Le Associated Press souligne que le ministre israélien de la Défense, Israël Katz, a affirmé que l'État hébreu maintiendrait ses forces en place, même alors que Donald Trump appelait à un halt des attaques israéliennes sur le territoire libanais.
Le détroit d’Ormuz : une réouverture imminente ?
Dans un tweet, Donald Trump a déclaré : “Je donne mon feu vert à la réouverture du détroit d’Ormuz sans frais de passage, concurrentiellement à la levée du blocus naval américain”. Il a indiqué que l'accord initial ouvrirait le passage, ce qui nécessite un délai pour des opérations de déminage, selon The Wall Street Journal.
Le débat sur le déminage prend de l'ampleur : l'Iran doit s'engager à ne pas imposer de péage durant la période de cessez-le-feu. D'autres rapports, comme celui de Mehr, affirment que le détroit serait reouvert sous un mois, selon des “dispositions iraniennes”.
Enjeux nucléaires : quel avenir pour l'uranium iranien ?
Trump a révélé dans The Wall Street Journal que l'Iran accepterait de ne pas développer d'armes nucléaires, un engagement que Téhéran a déjà formellement pris dans le cadre du traité sur la non-prolifération nucléaire.
Des sources du Financial Times indiquent que la discussion se concentre sur le futur des 400 kilos d'uranium enrichi d'Iran. Un ministre iranien a préconisé une dilution sur place, sous le contrôle de l'Agence internationale de l'énergie atomique (AIEA).
De récentes informations, relayées par CNN, mettent en lumière la difficulté d'accès à cet uranium, notamment en raison de sécurisations renforcées.

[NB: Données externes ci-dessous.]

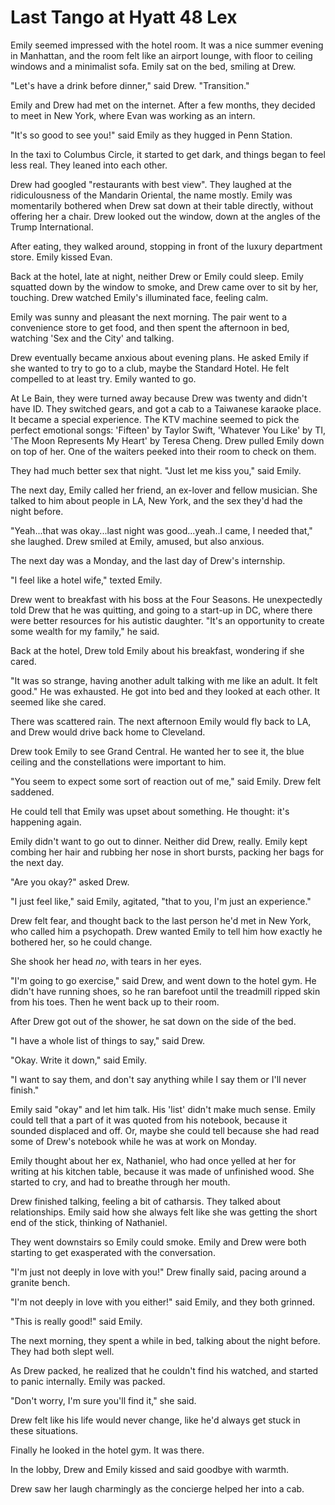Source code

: # Last Tango at Hyatt 48 Lex

Emily seemed impressed with the hotel room.  It was a nice summer evening in
Manhattan, and the room felt like an airport lounge, with floor to ceiling
windows and a minimalist sofa.  Emily sat on the bed, smiling at Drew. 

"Let's have a drink before dinner," said Drew. "Transition."

Emily and Drew had met on the internet.  After a few months, they decided to
meet in New York, where Evan was working as an intern. 

"It's so good to see you!" said Emily as they hugged in Penn Station.
		
In the taxi to Columbus Circle, it started to get dark, and things began to feel
less real.  They leaned into each other.  

Drew had googled "restaurants with best view".  They laughed at the
ridiculousness of the Mandarin Oriental, the name mostly.  Emily was momentarily
bothered when Drew sat down at their table directly, without offering her a
chair.  Drew looked out the window, down at the angles of the Trump
International.

After eating, they walked around, stopping in front of the luxury department
store.  Emily kissed Evan. 

Back at the hotel, late at night, neither Drew or Emily could sleep.  Emily
squatted down by the window to smoke, and Drew came over to sit by her,
touching.  Drew watched Emily's illuminated face, feeling calm.

Emily was sunny and pleasant the next morning.  The pair went to a convenience
store to get food, and then spent the afternoon in bed, watching 'Sex and the
City' and talking.

Drew eventually became anxious about evening plans.  He asked Emily if she
wanted to try to go to a club, maybe the Standard Hotel.  He felt compelled to
at least try.  Emily wanted to go.

At Le Bain, they were turned away because Drew was twenty and didn't have ID.
They switched gears, and got a cab to a Taiwanese karaoke place.  It became a
special experience.  The KTV machine seemed to pick the perfect emotional songs:
'Fifteen' by Taylor Swift, 'Whatever You Like' by TI, 'The Moon Represents My
Heart' by Teresa Cheng.  Drew pulled Emily down on top of her.  One of the
waiters peeked into their room to check on them.  

They had much better sex that night.  "Just let me kiss you," said Emily.

The next day, Emily called her friend, an ex-lover and fellow musician.  She
talked to him about people in LA, New York, and the sex they'd had the night
before.  

"Yeah...that was okay...last night was good...yeah..I came, I needed that," she
laughed.  Drew smiled at Emily, amused, but also anxious.  

The next day was a Monday, and the last day of Drew's internship. 

"I feel like a hotel wife," texted Emily.  

Drew went to breakfast with his boss at the Four Seasons.  He unexpectedly told
Drew that he was quitting, and going to a start-up in DC, where there were
better resources for his autistic daughter.  "It's an opportunity to create some
wealth for my family," he said.
	
Back at the hotel, Drew told Emily about his breakfast, wondering if she cared.

"It was so strange, having another adult talking with me like an adult.  It felt
good."  He was exhausted.   He got into bed and they looked at each other.  It
seemed like she cared.

There was scattered rain.  The next afternoon Emily would fly back to LA, and
Drew would drive back home to Cleveland.  	

Drew took Emily to see Grand Central.  He wanted her to see it, the blue ceiling
and the constellations were important to him.  

"You seem to expect some sort of reaction out of me," said Emily.  Drew felt
saddened.

He could tell that Emily was upset about something.  He thought: it's
happening again.  

Emily didn't want to go out to dinner.  Neither did Drew, really.  Emily kept
combing her hair and rubbing her nose in short bursts, packing her bags for the
next day.  

"Are you okay?" asked Drew. 

"I just feel like," said Emily, agitated, "that to you, I'm just an experience." 

Drew felt fear, and thought back to the last person he'd met in New York, who
called him a psychopath.  Drew wanted Emily to tell him how exactly he bothered
her, so he could change.  

She shook her head *no*, with tears in her eyes.  

"I'm going to go exercise," said Drew, and went down to the hotel gym.  He didn't
have running shoes, so he ran barefoot until the treadmill ripped skin from his
toes.  Then he went back up to their room.

After Drew got out of the shower, he sat down on the side of the bed. 

"I have a whole list of things to say," said Drew.

"Okay.  Write it down," said Emily.

"I want to say them, and don't say anything while I say them or I'll never
finish."

Emily said "okay" and let him talk.  His 'list' didn't make much sense.  Emily
could tell that a part of it was quoted from his notebook, because it sounded
displaced and off.  Or, maybe she could tell because she had read some of Drew's
notebook while he was at work on Monday.  

Emily thought about her ex, Nathaniel, who had once yelled at her for writing at
his kitchen table, because it was made of unfinished wood.  She started to cry,
and had to breathe through her mouth.

Drew finished talking, feeling a bit of catharsis.  They talked about
relationships.   Emily said how she always felt like she was getting the short
end of the stick, thinking of Nathaniel.

They went downstairs so Emily could smoke.  Emily and Drew were both starting to
get exasperated with the conversation. 

"I'm just not deeply in love with you!" Drew finally said, pacing around a
granite bench.

"I'm not deeply in love with you either!" said Emily, and they both grinned.

"This is really good!" said Emily.  

The next morning, they spent a while in bed, talking about the night before.
They had both slept well.

As Drew packed, he realized that he couldn't find his watched, and started to
panic internally.  Emily was packed.  

"Don't worry, I'm sure you'll find it," she said.

Drew felt like his life would never change, like he'd always get stuck in these
situations.

Finally he looked in the hotel gym.  It was there.

In the lobby, Drew and Emily kissed and said goodbye with warmth.  

Drew saw her laugh charmingly as the concierge helped her into a cab.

Levée des sanctions : un processus complexe
“Les États-Unis autoriseront l'Iran à vendre du pétrole pendant soixante jours de cessez-le-feu”, une dérogation bienvenue, comme l'indiquerait le Financial Times. Néanmoins, la levée des sanctions, basées sur les progrès des négociations, est une autre histoire.
Bloomberg avait aussi rapporté que l'Iran a proposé diverses versions de l'accord impliquant des dispositions financières. Selon l'agence Mehr, le protocole prévoit la libération de 24 milliards de dollars d'avoirs iraniens.
Les interrogations demeurent, particulièrement concernant la situation des missiles balistiques iraniens. “Un grand point d'interrogation concerne le sort de ces armements et leurs ramifications dans la région”, précise Al-Jazeera.
Les éléments se clarifient peu à peu, mais chaque partie semble faire des concessions, ce qui pourrait redéfinir le paysage géopolitique dans les mois à venir.